Transitioning a Midwifery Business
When a midwife starts out practicing, last thing she is thinking about is retiring. Many midwives want to care for families until her back doesn’t allow her to bend for catching a baby anymore. Thinking in advance about how your midwifery practice will close, merge with another practice, or transition to another newer midwife is really importance to the established client load. Having women not left with no care provider or practice in area abruptly is really important for patient satisfaction and good outcomes.
Independent hospital birthing midwifery teams have a little bit easier time merging or transitioning their practice to another midwifery group. The birth location isn’t changing for women. With EMTALA, women will get someone to care for them whether midwife is available or not. Out of hospital birth practices need to support women in their homes and private birth center they created. If midwife retires, women will have a harder time finding that unique service versus another midwifery hospital birth practice.
There are Many Ways to End your Practice
You can talk about years in advance with another practice about negotiating a price for inventory and brand that has been created by your midwife business. Selling your practice has many legal dynamics to think about. Keeping things confidential so clients aren’t having anxiety about your retirement is really important.

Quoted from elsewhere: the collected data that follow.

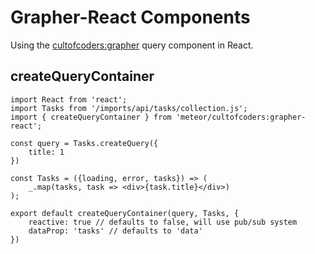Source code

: Grapher-React Components
========================

Using the [cultofcoders:grapher](https://github.com/cult-of-coders/grapher) query component in React.

createQueryContainer
--------------------
```
import React from 'react';
import Tasks from '/imports/api/tasks/collection.js';
import { createQueryContainer } from 'meteor/cultofcoders:grapher-react';

const query = Tasks.createQuery({
    title: 1
})

const Tasks = ({loading, error, tasks}) => (
    _.map(tasks, task => <div>{task.title}</div>)
);

export default createQueryContainer(query, Tasks, {
    reactive: true // defaults to false, will use pub/sub system
    dataProp: 'tasks' // defaults to 'data'
})
```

There are tax benefits to selling practice rights over time and partial orientation to business ownership to green midwife. If there is a three year mentorship to a new graduate midwife that will gradually increase care and business responsibilities, so past midwife owner can gradually decrease responsibilities going into retirement. Do a six month partner trial to see if there compatibility of personalities between midwives. Last thing someone wants in a legal binding low term relationship working side by side that neither can walk away from easily.
Hire an outsourced, professional company that appraises business for a living.
It will be very different to put a quantifiable value for each client’s “business worth.” Most of the value will be in trade name in community and inventory accumulated over long period of time. There is tremendous value in not drudging through years of start up expenses when buying another midwife’s practice directly.
Have a legal team draft up proposal that has exit strategies and business plan timeline from smoothly transition from one midwife to another. You can always sell your practice completely at a certain date, but that is more difficult when care is given over an extended period like pregnancy. Women become very connected to their midwives and want to grow a relationship with new midwife taking over practice before part of the birth experience. Abrupt business transitions are much more sensitive with health care and direct patient care.
Searching for the right apprentice to train can speed up much of the transition time.
Her training to be a midwife can be in conjunction with taking over business responsibilities present. There wouldn’t be anything legal binding either direction, just clear expectations from beginning that seasoned midwife is only training someone seriously interested in toking over midwifery practice after midwifery training is completed.
There is the option to completely close a midwifery business, but have prior worked out relationships with local midwives that can accept the additional work load demands that will be created from your decision. Last thing a woman wants is to find out her midwife is retiring for last three births and there isn’t any other midwives available to do her home birth. Be proactive with business planning and your stress level and financial profits will benefit from ending your practice.